▶ ASSIGNED TASK
Nothing but the images is to be left out of your exact copy of the entries.

====

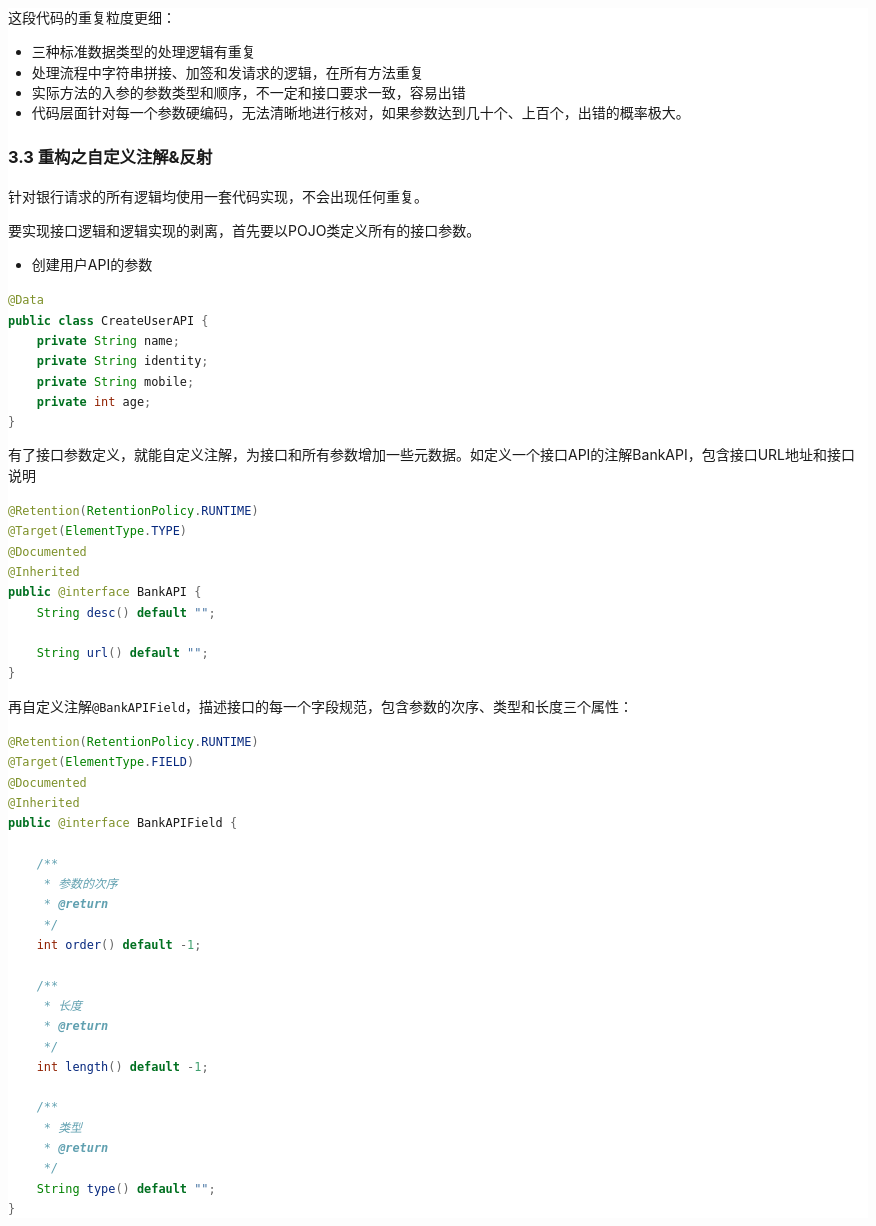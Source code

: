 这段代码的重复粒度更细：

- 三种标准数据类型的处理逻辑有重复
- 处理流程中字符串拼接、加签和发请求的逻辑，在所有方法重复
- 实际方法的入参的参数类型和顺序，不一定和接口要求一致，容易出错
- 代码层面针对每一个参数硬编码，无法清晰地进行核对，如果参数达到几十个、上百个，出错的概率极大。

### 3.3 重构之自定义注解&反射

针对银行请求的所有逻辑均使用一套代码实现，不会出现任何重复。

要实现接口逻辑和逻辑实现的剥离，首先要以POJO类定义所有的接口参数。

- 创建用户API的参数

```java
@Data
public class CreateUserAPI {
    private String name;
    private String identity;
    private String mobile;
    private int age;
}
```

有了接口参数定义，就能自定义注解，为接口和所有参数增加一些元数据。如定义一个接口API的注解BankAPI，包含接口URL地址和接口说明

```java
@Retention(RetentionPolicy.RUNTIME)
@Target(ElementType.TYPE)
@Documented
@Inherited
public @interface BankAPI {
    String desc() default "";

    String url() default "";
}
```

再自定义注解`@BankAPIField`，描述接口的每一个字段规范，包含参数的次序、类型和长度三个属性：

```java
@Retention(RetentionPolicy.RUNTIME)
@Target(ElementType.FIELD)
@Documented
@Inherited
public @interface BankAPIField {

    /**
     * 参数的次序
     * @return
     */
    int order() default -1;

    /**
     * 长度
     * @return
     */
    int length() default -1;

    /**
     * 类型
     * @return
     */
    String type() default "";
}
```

====

▶ TASK RESULT
Source code

: 这段代码的重复粒度更细：

- 三种标准数据类型的处理逻辑有重复
- 处理流程中字符串拼接、加签和发请求的逻辑，在所有方法重复
- 实际方法的入参的参数类型和顺序，不一定和接口要求一致，容易出错
- 代码层面针对每一个参数硬编码，无法清晰地进行核对，如果参数达到几十个、上百个，出错的概率极大。

### 3.3 重构之自定义注解&反射

针对银行请求的所有逻辑均使用一套代码实现，不会出现任何重复。

要实现接口逻辑和逻辑实现的剥离，首先要以POJO类定义所有的接口参数。

- 创建用户API的参数

```java
@Data
public class CreateUserAPI {
    private String name;
    private String identity;
    private String mobile;
    private int age;
}
```

有了接口参数定义，就能自定义注解，为接口和所有参数增加一些元数据。如定义一个接口API的注解BankAPI，包含接口URL地址和接口说明

```java
@Retention(RetentionPolicy.RUNTIME)
@Target(ElementType.TYPE)
@Documented
@Inherited
public @interface BankAPI {
    String desc() default "";

    String url() default "";
}
```

再自定义注解`@BankAPIField`，描述接口的每一个字段规范，包含参数的次序、类型和长度三个属性：

```java
@Retention(RetentionPolicy.RUNTIME)
@Target(ElementType.FIELD)
@Documented
@Inherited
public @interface BankAPIField {

    /**
     * 参数的次序
     * @return
     */
    int order() default -1;

    /**
     * 长度
     * @return
     */
    int length() default -1;

    /**
     * 类型
     * @return
     */
    String type() default "";
}
```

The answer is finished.